Live in-store performances have always been a happy medium between the full blown shows and listening to a band on your iPod. They're also fantastic marketing tools - free admission virtually guarantees a packed room in the densely attentive NYC, as well as other big markets. A live performance by a band might just induce that reluctant fan to fork over the $14.99 for the actual album, and no bootleg can truly replace live music.
Unfortunately, it will to be one of the last events in Sound Fix, adding to the venue body count. While the record store mainstay will be hanging on, the performance area portion, which features a bar and small stage, is closing in February, according to brooklynvegan. Follow the paper trail, apparently the performance area has been in trouble since last April, as reported by Brownstoner. The culprit appears to be noise complaints from neighbors.

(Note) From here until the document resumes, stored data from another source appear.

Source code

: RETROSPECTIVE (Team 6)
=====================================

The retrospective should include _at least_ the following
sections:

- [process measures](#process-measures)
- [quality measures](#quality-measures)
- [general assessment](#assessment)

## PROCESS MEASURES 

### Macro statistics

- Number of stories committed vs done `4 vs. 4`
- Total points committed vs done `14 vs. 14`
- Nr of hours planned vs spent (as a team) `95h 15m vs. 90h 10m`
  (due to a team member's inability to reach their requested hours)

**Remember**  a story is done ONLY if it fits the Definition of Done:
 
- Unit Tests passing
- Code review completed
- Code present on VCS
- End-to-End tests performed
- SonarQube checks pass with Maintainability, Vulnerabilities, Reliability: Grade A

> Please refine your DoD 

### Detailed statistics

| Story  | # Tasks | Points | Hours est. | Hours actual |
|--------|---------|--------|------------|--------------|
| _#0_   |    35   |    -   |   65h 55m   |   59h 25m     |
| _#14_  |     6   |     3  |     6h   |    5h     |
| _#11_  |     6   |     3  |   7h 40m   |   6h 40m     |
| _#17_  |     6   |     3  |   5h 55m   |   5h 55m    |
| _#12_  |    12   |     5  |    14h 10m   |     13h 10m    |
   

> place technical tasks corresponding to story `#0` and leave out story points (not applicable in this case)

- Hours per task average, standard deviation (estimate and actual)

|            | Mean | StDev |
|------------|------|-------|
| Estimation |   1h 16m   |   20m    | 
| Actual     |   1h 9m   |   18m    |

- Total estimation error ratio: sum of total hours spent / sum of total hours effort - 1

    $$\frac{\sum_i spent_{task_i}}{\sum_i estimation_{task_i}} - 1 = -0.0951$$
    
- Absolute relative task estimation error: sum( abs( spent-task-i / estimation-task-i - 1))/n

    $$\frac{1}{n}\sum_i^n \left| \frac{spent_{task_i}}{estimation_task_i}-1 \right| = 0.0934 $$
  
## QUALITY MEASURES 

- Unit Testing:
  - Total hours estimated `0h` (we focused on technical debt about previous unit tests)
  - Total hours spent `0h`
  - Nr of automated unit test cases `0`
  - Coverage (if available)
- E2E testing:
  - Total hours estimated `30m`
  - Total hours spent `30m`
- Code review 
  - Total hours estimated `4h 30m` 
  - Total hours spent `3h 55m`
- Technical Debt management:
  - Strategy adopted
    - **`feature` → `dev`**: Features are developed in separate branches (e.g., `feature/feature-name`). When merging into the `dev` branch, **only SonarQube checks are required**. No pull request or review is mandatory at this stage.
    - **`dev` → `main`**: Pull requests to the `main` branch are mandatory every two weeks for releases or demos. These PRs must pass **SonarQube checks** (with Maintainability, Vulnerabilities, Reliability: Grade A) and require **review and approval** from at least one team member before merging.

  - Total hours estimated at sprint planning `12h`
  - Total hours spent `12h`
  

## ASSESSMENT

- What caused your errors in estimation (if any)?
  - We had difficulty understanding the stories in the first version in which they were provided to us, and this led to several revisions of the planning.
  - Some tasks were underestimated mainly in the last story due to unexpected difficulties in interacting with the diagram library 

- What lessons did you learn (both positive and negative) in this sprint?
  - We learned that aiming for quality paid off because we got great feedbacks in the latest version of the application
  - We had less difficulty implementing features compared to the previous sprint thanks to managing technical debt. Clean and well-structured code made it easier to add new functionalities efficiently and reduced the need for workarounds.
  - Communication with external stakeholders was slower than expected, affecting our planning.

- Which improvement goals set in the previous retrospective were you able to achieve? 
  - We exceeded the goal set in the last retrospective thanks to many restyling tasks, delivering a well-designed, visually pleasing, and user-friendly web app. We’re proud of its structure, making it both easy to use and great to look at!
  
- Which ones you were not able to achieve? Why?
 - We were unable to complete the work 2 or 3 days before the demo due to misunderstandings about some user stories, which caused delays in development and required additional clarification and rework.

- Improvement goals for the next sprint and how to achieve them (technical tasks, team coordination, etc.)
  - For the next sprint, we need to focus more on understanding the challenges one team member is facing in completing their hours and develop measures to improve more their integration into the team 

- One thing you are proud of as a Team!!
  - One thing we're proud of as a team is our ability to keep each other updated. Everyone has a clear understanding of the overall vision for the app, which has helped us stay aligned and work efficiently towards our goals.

Tonight, I’m probably off to Studio B, another troubled Brooklyn venue that’s had its fair share of noise complaints, for the Norwegian DJ Lindstrøm. The club has recently reversed its strict 21+ policy, and shows through April are 19+. The mantra has always been that alcohol sales fuel a venue, so this is a bit of an interesting (though personally gratifying) change – perhaps they think underage people will be quieter?